PORTAGE, Mich. — Dozens of notebooks, pencils, crayons, markers, and glue sticks covered Amy Meyer’s dining room table Thursday afternoon. She’s a teacher at Portage Northern High School and she knows what students need.
“I think the supplies now, the lists are getting bigger and bigger,” Meyer said during an interview at her home. “There’s a lot of things that teachers can’t provide [students] on their own either.”
So, Meyer came up with a special project to help students in need. She and her two children sat around the table and filled cinch sacks with school supplies, which will later be donated to those students.
“It chokes me up a little bit,” she said with tears in her eyes. “[My kids] get so excited to go get their supplies and not all kids have that luxury.”
Even though Portage is known as a middle-to-upper class town, there’s still people with immediate needs she said.

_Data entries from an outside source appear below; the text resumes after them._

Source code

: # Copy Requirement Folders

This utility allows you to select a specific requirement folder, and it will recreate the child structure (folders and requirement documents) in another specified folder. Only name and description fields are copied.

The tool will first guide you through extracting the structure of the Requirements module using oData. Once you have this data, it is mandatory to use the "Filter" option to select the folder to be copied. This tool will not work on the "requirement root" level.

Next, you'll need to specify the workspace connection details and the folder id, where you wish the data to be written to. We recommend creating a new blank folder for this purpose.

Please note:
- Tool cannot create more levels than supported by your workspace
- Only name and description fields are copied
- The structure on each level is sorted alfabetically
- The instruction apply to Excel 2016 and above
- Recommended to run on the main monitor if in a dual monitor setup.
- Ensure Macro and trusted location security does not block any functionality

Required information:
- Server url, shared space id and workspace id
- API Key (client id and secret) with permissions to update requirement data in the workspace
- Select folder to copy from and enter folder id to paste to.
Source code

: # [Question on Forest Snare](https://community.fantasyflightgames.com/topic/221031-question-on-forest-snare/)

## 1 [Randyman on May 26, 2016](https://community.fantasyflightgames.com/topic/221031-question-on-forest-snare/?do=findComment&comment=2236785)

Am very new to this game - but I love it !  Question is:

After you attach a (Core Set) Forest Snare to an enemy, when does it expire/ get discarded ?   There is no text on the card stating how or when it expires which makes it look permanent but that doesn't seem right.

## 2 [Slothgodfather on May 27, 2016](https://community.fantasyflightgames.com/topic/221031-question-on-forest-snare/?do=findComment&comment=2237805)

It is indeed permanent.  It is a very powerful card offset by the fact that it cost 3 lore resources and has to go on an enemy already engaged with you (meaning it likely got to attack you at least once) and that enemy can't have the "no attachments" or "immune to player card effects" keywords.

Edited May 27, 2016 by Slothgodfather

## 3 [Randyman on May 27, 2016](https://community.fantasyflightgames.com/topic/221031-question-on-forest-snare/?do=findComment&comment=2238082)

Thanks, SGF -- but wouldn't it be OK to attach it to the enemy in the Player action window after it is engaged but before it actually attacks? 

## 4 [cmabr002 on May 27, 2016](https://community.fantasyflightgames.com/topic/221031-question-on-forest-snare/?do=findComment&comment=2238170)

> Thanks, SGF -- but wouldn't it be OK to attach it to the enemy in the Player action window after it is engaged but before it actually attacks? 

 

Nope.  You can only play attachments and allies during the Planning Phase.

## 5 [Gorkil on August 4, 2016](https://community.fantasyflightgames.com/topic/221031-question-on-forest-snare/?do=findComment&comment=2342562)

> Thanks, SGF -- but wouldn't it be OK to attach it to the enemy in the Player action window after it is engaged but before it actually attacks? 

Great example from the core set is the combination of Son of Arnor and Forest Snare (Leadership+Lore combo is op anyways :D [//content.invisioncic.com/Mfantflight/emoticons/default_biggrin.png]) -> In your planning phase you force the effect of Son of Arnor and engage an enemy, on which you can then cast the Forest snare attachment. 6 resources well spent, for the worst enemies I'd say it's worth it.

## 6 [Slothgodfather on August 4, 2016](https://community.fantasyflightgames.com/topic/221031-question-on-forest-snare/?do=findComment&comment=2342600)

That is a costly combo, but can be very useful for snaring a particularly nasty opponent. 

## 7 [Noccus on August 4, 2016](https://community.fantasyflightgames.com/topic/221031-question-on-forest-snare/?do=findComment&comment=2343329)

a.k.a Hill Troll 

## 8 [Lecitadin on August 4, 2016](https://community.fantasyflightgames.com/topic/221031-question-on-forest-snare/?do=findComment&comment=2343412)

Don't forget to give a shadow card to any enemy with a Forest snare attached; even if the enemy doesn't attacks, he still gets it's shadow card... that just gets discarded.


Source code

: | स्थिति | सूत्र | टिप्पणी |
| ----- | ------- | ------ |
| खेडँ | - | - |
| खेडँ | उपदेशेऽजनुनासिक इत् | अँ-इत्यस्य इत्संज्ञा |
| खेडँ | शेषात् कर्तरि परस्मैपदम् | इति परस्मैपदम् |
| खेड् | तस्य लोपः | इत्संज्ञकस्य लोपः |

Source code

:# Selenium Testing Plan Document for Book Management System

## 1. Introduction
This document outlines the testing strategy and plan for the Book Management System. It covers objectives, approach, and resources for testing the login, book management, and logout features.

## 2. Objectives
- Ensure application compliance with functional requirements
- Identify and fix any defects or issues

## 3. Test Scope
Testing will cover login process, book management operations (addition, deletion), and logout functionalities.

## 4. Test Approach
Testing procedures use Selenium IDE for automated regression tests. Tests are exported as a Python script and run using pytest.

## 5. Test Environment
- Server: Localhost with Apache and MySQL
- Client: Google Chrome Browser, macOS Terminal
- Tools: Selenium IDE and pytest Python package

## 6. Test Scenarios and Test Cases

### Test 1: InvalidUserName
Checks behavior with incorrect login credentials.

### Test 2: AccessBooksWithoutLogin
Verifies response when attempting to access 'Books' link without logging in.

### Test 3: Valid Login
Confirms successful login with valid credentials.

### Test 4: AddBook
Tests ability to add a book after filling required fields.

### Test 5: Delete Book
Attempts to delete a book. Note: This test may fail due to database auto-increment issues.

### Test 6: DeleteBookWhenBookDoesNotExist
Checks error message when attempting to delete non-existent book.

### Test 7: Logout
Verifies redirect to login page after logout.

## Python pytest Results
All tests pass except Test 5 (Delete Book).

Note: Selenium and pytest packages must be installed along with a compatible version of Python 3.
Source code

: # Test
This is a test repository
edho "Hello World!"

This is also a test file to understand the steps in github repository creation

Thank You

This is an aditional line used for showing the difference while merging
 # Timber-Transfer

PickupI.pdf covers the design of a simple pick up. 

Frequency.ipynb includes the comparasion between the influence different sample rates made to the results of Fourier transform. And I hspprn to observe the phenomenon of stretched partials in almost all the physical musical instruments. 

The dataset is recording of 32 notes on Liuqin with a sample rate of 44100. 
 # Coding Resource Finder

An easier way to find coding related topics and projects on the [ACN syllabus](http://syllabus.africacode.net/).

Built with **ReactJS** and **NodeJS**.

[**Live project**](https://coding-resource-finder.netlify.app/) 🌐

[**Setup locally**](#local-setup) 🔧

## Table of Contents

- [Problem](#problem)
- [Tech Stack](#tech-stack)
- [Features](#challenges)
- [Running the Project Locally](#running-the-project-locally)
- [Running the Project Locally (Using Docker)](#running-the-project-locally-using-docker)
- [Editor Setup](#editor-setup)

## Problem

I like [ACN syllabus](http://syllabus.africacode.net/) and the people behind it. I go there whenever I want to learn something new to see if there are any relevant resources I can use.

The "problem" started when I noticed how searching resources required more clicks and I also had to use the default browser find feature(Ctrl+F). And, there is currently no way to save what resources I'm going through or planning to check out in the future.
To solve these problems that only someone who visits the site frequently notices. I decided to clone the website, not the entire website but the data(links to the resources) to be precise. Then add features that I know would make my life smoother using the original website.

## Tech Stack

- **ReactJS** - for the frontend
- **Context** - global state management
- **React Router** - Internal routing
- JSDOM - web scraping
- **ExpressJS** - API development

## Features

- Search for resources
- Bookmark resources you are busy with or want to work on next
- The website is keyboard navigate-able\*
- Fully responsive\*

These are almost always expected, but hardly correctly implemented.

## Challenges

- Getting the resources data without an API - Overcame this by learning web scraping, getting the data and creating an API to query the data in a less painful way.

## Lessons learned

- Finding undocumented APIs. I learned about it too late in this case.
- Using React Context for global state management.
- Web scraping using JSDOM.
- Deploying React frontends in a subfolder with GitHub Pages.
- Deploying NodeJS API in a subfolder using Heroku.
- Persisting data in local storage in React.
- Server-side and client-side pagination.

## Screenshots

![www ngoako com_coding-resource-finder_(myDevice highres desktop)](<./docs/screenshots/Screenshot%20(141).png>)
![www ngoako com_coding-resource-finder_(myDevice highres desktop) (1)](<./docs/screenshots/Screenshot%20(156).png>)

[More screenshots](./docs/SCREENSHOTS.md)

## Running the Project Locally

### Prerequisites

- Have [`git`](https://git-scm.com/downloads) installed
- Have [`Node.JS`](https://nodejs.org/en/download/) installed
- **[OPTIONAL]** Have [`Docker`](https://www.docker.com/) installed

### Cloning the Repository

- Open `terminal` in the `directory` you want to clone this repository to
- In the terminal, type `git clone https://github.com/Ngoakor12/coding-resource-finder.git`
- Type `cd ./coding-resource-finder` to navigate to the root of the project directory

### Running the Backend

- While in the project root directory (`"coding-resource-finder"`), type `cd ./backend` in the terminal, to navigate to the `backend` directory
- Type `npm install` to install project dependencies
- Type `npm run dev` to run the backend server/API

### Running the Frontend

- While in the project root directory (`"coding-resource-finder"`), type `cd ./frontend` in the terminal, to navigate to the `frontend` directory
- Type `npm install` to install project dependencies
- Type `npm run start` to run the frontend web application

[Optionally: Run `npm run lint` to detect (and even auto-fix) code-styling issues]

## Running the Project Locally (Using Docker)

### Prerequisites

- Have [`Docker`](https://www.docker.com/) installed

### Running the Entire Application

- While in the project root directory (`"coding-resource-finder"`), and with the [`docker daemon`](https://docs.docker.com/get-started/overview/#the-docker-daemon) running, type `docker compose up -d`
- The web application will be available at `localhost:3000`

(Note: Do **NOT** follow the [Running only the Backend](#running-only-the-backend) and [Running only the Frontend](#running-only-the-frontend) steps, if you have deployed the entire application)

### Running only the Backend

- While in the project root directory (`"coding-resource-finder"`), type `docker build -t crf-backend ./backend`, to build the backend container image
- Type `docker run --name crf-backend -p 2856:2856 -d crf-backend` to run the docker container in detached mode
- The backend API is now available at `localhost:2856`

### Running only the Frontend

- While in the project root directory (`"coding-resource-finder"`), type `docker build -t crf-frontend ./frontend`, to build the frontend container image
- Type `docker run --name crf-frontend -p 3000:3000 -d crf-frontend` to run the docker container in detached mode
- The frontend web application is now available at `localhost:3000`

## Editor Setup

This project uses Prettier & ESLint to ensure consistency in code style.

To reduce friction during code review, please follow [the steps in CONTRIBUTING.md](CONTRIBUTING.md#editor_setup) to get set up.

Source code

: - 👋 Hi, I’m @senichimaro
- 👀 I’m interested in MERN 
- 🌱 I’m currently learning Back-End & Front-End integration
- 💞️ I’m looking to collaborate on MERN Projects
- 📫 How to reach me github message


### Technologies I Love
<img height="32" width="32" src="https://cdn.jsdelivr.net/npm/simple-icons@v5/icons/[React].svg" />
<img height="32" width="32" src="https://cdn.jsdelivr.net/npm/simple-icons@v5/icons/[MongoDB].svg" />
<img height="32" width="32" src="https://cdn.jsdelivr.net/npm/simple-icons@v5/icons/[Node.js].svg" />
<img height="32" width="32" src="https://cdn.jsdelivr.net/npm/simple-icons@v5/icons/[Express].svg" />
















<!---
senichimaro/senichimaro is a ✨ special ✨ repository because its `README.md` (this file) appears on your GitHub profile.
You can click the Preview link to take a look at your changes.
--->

At the beginning of the school year she calls around to different teachers and schools to see if they have any students who need school supplies. Every year, she gives away a few dozen bags.
“I had a girl come to my classroom one time. Her teacher brought her to thank me and she clutched it like a teddy bear,” Meyer recalled. “She was so excited that she had something brand new.”
In addition to teaching, Meyer works as a consultant with Thirty-One, a direct sales business that operates a lot like Mary Kay, selling customers household items and monogramed bags. She’s been doing it for seven years. And in 2014 she asked her customers if they’d like to sponsor a cinch sack for $20.
“I have amazing supportive customers,” Meyer said about her core group. “All of my commission I make on the sale of those cinch sacks turns around and goes to basically Meijer where I purchase all the school supplies.”
Meyer said she takes the kids with her when she goes shopping for the sacks. But the most rewarding part is when she gives them away.
“31 cinch sacks, it’s not going to change the world but it’s going to change a year for a kid who has something that’s new, not borrowed or used,” she said with her eyes tearing up. “That just fills me with joy.”